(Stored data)
------------------------------

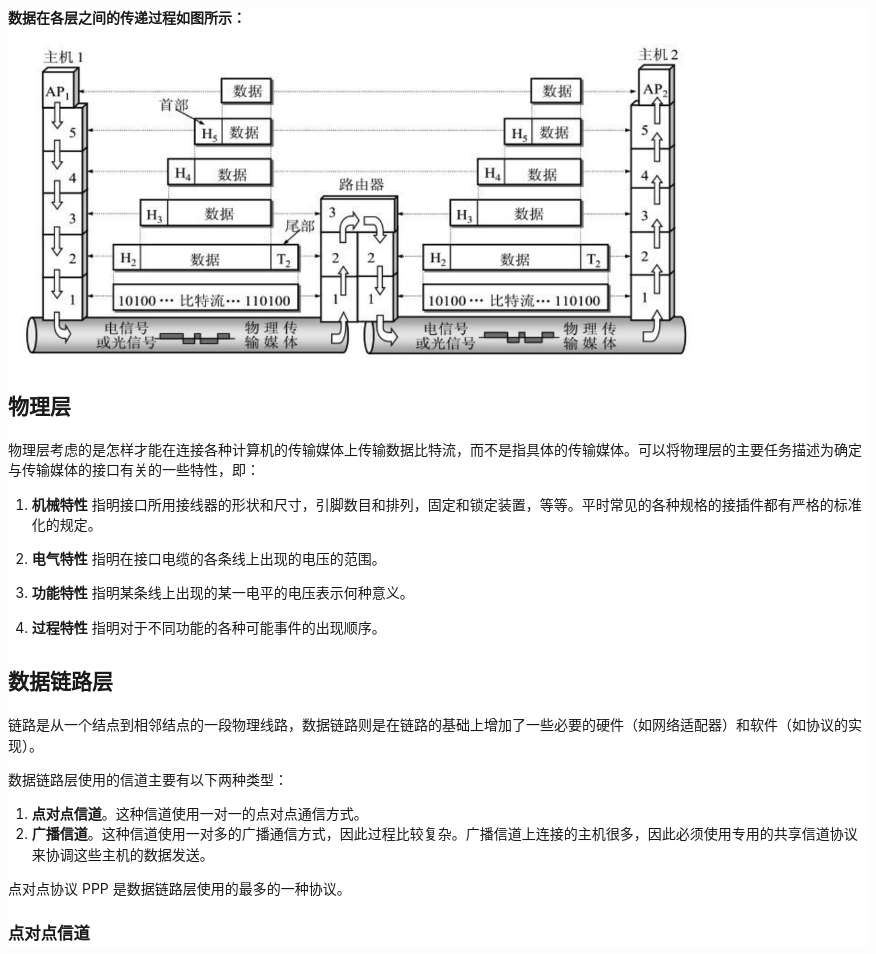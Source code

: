 **数据在各层之间的传递过程如图所示：**

<p>
   <img src="./images/base_jiegou_2.png" style="max-width: 80%;" class="medium-zoom-image"/>
</p>

## 物理层

物理层考虑的是怎样才能在连接各种计算机的传输媒体上传输数据比特流，而不是指具体的传输媒体。可以将物理层的主要任务描述为确定与传输媒体的接口有关的一些特性，即：

1. **机械特性** 指明接口所用接线器的形状和尺寸，引脚数目和排列，固定和锁定装置，等等。平时常见的各种规格的接插件都有严格的标准化的规定。

2. **电气特性** 指明在接口电缆的各条线上出现的电压的范围。

3. **功能特性** 指明某条线上出现的某一电平的电压表示何种意义。

4. **过程特性** 指明对于不同功能的各种可能事件的出现顺序。

## 数据链路层

链路是从一个结点到相邻结点的一段物理线路，数据链路则是在链路的基础上增加了一些必要的硬件（如网络适配器）和软件（如协议的实现）。

数据链路层使用的信道主要有以下两种类型：

1. **点对点信道**。这种信道使用一对一的点对点通信方式。
2. **广播信道**。这种信道使用一对多的广播通信方式，因此过程比较复杂。广播信道上连接的主机很多，因此必须使用专用的共享信道协议来协调这些主机的数据发送。

点对点协议 PPP 是数据链路层使用的最多的一种协议。

### 点对点信道

<p>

------------------------------

**Assignment**
Write out again, exactly, the line containing "数据链路层使用的信道主要有以下两种类型：" and every later line of the records. Omit the rest.

**Answer to the exercise**
数据链路层使用的信道主要有以下两种类型：

1. **点对点信道**。这种信道使用一对一的点对点通信方式。
2. **广播信道**。这种信道使用一对多的广播通信方式，因此过程比较复杂。广播信道上连接的主机很多，因此必须使用专用的共享信道协议来协调这些主机的数据发送。

点对点协议 PPP 是数据链路层使用的最多的一种协议。

### 点对点信道

<p>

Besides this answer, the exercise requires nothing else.